**Pictures paired with source code:**
***

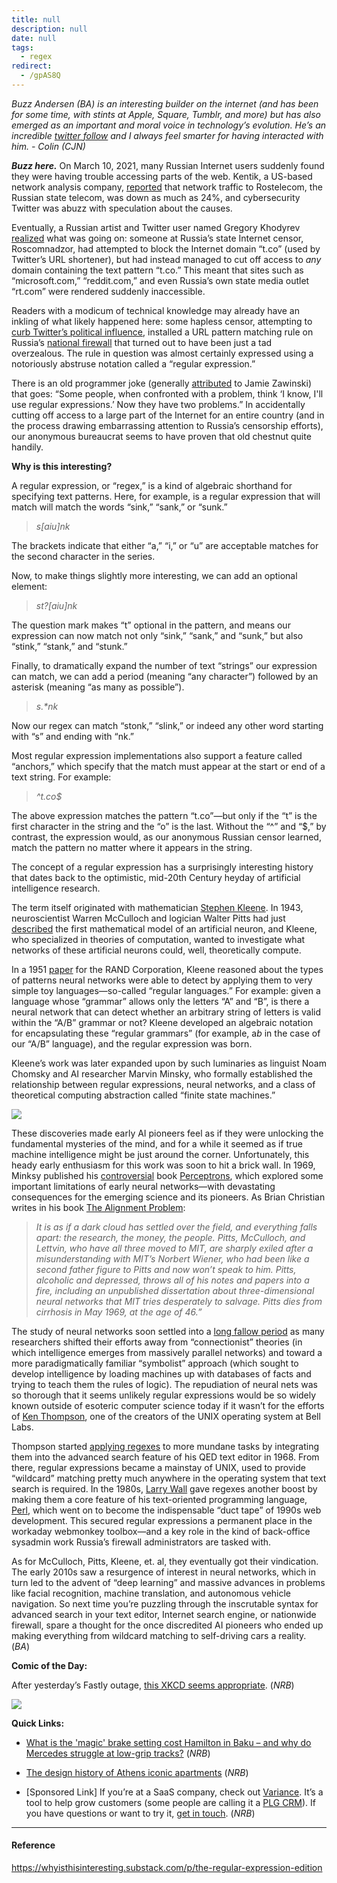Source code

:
 ```yaml
---
title: null
description: null
date: null
tags:
  - regex
redirect:
  - /gpAS8Q
---
```


_Buzz Andersen (BA) is an interesting builder on the internet (and has been for some time, with stints at Apple, Square, Tumblr, and more) but has also emerged as an important and moral voice in technology’s evolution. He’s an incredible [twitter follow](https://mobile.twitter.com/buzz) and I always feel smarter for having interacted with him. - Colin (CJN)_

_**Buzz here.**_ On March 10, 2021, many Russian Internet users suddenly found they were having trouble accessing parts of the web. Kentik, a US-based network analysis company, [reported](https://twitter.com/DougMadory/status/1369648537634545673) that network traffic to Rostelecom, the Russian state telecom, was down as much as 24%, and cybersecurity Twitter was abuzz with speculation about the causes.

Eventually, a Russian artist and Twitter user named Gregory Khodyrev [realized](https://twitter.com/GregoryKhodyrev/status/1369658173334884360) what was going on: someone at Russia’s state Internet censor, Roscomnadzor, had attempted to block the Internet domain “t.co” (used by Twitter’s URL shortener), but had instead managed to cut off access to _any_ domain containing the text pattern “t.co.” This meant that sites such as “microsoft.com,” “reddit.com,” and even Russia’s own state media outlet “rt.com” were rendered suddenly inaccessible.

Readers with a modicum of technical knowledge may already have an inkling of what likely happened here: some hapless censor, attempting to [curb Twitter’s political influence](https://www.nytimes.com/2021/03/10/world/europe/russia-twitter.html), installed a URL pattern matching rule on Russia’s [national firewall](https://www.theguardian.com/technology/2019/apr/28/russia-great-firewall-sovereign-internet-bill-keeping-information-in-or-out) that turned out to have been just a tad overzealous. The rule in question was almost certainly expressed using a notoriously abstruse notation called a “regular expression.”

There is an old programmer joke (generally [attributed](http://regex.info/blog/2006-09-15/247) to Jamie Zawinski) that goes: “Some people, when confronted with a problem, think ‘I know, I'll use regular expressions.’ Now they have two problems.” In accidentally cutting off access to a large part of the Internet for an entire country (and in the process drawing embarrassing attention to Russia’s censorship efforts), our anonymous bureaucrat seems to have proven that old chestnut quite handily.

**Why is this interesting?**

A regular expression, or “regex,” is a kind of algebraic shorthand for specifying text patterns. Here, for example, is a regular expression that will match will match the words “sink,” “sank,” or “sunk.”

> _s[aiu]nk_

The brackets indicate that either “a,” “i,” or “u” are acceptable matches for the second character in the series.

Now, to make things slightly more interesting, we can add an optional element:

> _st?[aiu]nk_

The question mark makes “t” optional in the pattern, and means our expression can now match not only “sink,” “sank,” and “sunk,” but also “stink,” “stank,” and “stunk.”

Finally, to dramatically expand the number of text “strings” our expression can match, we can add a period (meaning “any character”) followed by an asterisk (meaning “as many as possible”).

> _s.\*nk_

Now our regex can match “stonk,” “slink,” or indeed any other word starting with “s” and ending with “nk.”

Most regular expression implementations also support a feature called “anchors,” which specify that the match must appear at the start or end of a text string. For example:

> _^t.co$_

The above expression matches the pattern “t.co”—but only if the “t” is the first character in the string and the “o” is the last. Without the “^” and “$,” by contrast, the expression would, as our anonymous Russian censor learned, match the pattern no matter where it appears in the string.

The concept of a regular expression has a surprisingly interesting history that dates back to the optimistic, mid-20th Century heyday of artificial intelligence research.

The term itself originated with mathematician [Stephen Kleene](https://en.wikipedia.org/wiki/Stephen_Cole_Kleene). In 1943, neuroscientist Warren McCulloch and logician Walter Pitts had just [described](https://web.csulb.edu/~cwallis/382/readings/482/mccolloch.logical.calculus.ideas.1943.pdf) the first mathematical model of an artificial neuron, and Kleene, who specialized in theories of computation, wanted to investigate what networks of these artificial neurons could, well, theoretically compute.

In a 1951 [paper](https://www.rand.org/content/dam/rand/pubs/research_memoranda/2008/RM704.pdf) for the RAND Corporation, Kleene reasoned about the types of patterns neural networks were able to detect by applying them to very simple toy languages—so-called “regular languages.” For example: given a language whose “grammar” allows only the letters “A” and “B”, is there a neural network that can detect whether an arbitrary string of letters is valid within the “A/B” grammar or not? Kleene developed an algebraic notation for encapsulating these “regular grammars” (for example, a*b* in the case of our “A/B” language), and the regular expression was born.

Kleene’s work was later expanded upon by such luminaries as linguist Noam Chomsky and AI researcher Marvin Minsky, who formally established the relationship between regular expressions, neural networks, and a class of theoretical computing abstraction called “finite state machines.”

[![](https://cdn.substack.com/image/fetch/w_1456,c_limit,f_auto,q_auto:good,fl_progressive:steep/https%3A%2F%2Fbucketeer-e05bbc84-baa3-437e-9518-adb32be77984.s3.amazonaws.com%2Fpublic%2Fimages%2Ffb365073-fe9b-4c1b-a935-5d62ca57bd61_551x720.png)](https://cdn.substack.com/image/fetch/f_auto,q_auto:good,fl_progressive:steep/https%3A%2F%2Fbucketeer-e05bbc84-baa3-437e-9518-adb32be77984.s3.amazonaws.com%2Fpublic%2Fimages%2Ffb365073-fe9b-4c1b-a935-5d62ca57bd61_551x720.png)

These discoveries made early AI pioneers feel as if they were unlocking the fundamental mysteries of the mind, and for a while it seemed as if true machine intelligence might be just around the corner. Unfortunately, this heady early enthusiasm for this work was soon to hit a brick wall. In 1969, Minksy published his [controversial](https://www.jstor.org/stable/285702) book [Perceptrons](https://www.amazon.com/Perceptrons-MIT-Press-Introduction-Computational/dp/0262534770?crid=23RVCCWWS4T6Z&dchild=1&keywords=perceptrons&qid=1622757363&s=books&sprefix=perceptrons%2Cstripbooks%2C157&sr=1-1&linkCode=ll1&tag=noahbrierdotc-20&linkId=e3c3406b9d166fde261f9f0bc0356f00&language=en_US&ref_=as_li_ss_tl), which explored some important limitations of early neural networks—with devastating consequences for the emerging science and its pioneers. As Brian Christian writes in his book [The Alignment Problem](https://www.amazon.com/Alignment-Problem-Machine-Learning-Values/dp/0393868338?_encoding=UTF8&qid=1622757405&sr=1-1&linkCode=ll1&tag=noahbrierdotc-20&linkId=6d2115b8f431857031f2d7895f8d766f&language=en_US&ref_=as_li_ss_tl):

> _It is as if a dark cloud has settled over the field, and everything falls apart: the research, the money, the people. Pitts, McCulloch, and Lettvin, who have all three moved to MIT, are sharply exiled after a misunderstanding with MIT’s Norbert Wiener, who had been like a second father figure to Pitts and now won’t speak to him. Pitts, alcoholic and depressed, throws all of his notes and papers into a fire, including an unpublished dissertation about three-dimensional neural networks that MIT tries desperately to salvage. Pitts dies from cirrhosis in May 1969, at the age of 46.”_

The study of neural networks soon settled into a [long fallow period](https://en.m.wikipedia.org/wiki/AI_winter) as many researchers shifted their efforts away from “connectionist” theories (in which intelligence emerges from massively parallel networks) and toward a more paradigmatically familiar “symbolist” approach (which sought to develop intelligence by loading machines up with databases of facts and trying to teach them the rules of logic). The repudiation of neural nets was so thorough that it seems unlikely regular expressions would be so widely known outside of esoteric computer science today if it wasn’t for the efforts of [Ken Thompson](https://en.wikipedia.org/wiki/Ken_Thompson), one of the creators of the UNIX operating system at Bell Labs.

Thompson started [applying regexes](http://www.oilshell.org/archive/Thompson-1968.pdf) to more mundane tasks by integrating them into the advanced search feature of his QED text editor in 1968. From there, regular expressions became a mainstay of UNIX, used to provide “wildcard” matching pretty much anywhere in the operating system that text search is required. In the 1980s, [Larry Wall](https://en.wikipedia.org/wiki/Larry_Wall) gave regexes another boost by making them a core feature of his text-oriented programming language, [Perl](https://en.wikipedia.org/wiki/Perl), which went on to become the indispensable “duct tape” of 1990s web development. This secured regular expressions a permanent place in the workaday webmonkey toolbox—and a key role in the kind of back-office sysadmin work Russia’s firewall administrators are tasked with.

As for McCulloch, Pitts, Kleene, et. al, they eventually got their vindication. The early 2010s saw a resurgence of interest in neural networks, which in turn led to the advent of “deep learning” and massive advances in problems like facial recognition, machine translation, and autonomous vehicle navigation. So next time you’re puzzling through the inscrutable syntax for advanced search in your text editor, Internet search engine, or nationwide firewall, spare a thought for the once discredited AI pioneers who ended up making everything from wildcard matching to self-driving cars a reality. (_BA_)

**Comic of the Day:**

After yesterday’s Fastly outage, [this XKCD seems appropriate](https://xkcd.com/2347/). (_NRB_)

![](https://cdn.substack.com/image/fetch/w_1456,c_limit,f_auto,q_auto:good,fl_progressive:steep/https%3A%2F%2Fbucketeer-e05bbc84-baa3-437e-9518-adb32be77984.s3.amazonaws.com%2Fpublic%2Fimages%2F794f1269-8ef9-4ef0-b324-e5743212053b_770x978.png)

**Quick Links:**

- [What is the 'magic' brake setting cost Hamilton in Baku – and why do Mercedes struggle at low-grip tracks?](https://www.formula1.com/en/latest/article.tech-tuesday-what-is-the-magic-brake-setting-that-cost-hamilton-in-baku-and.79Mw4XSrxksy7jen3CE8FX.html) (_NRB_)

- [The design history of Athens iconic apartments](https://www.bloomberg.com/news/features/2020-07-15/the-design-history-of-athens-iconic-apartments) (_NRB_)

- [Sponsored Link] If you’re at a SaaS company, check out [Variance](https://www.variance.com/). It’s a tool to help grow customers (some people are calling it a [PLG CRM](https://www.variance.com/land/plg-crm)). If you have questions or want to try it, [get in touch](https://www.variance.com/contact). (_NRB_)

---

#### Reference

https://whyisthisinteresting.substack.com/p/the-regular-expression-edition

***

**PROBLEM TO WORK ON:** Begin at the first line of the records and please reproduce every line exactly through the one containing "about the causes.", leaving all pictures out.

**ANSWER FOR THE TASK:**
Source code

:
 ```yaml
---
title: null
description: null
date: null
tags:
  - regex
redirect:
  - /gpAS8Q
---
```


_Buzz Andersen (BA) is an interesting builder on the internet (and has been for some time, with stints at Apple, Square, Tumblr, and more) but has also emerged as an important and moral voice in technology’s evolution. He’s an incredible [twitter follow](https://mobile.twitter.com/buzz) and I always feel smarter for having interacted with him. - Colin (CJN)_

_**Buzz here.**_ On March 10, 2021, many Russian Internet users suddenly found they were having trouble accessing parts of the web. Kentik, a US-based network analysis company, [reported](https://twitter.com/DougMadory/status/1369648537634545673) that network traffic to Rostelecom, the Russian state telecom, was down as much as 24%, and cybersecurity Twitter was abuzz with speculation about the causes.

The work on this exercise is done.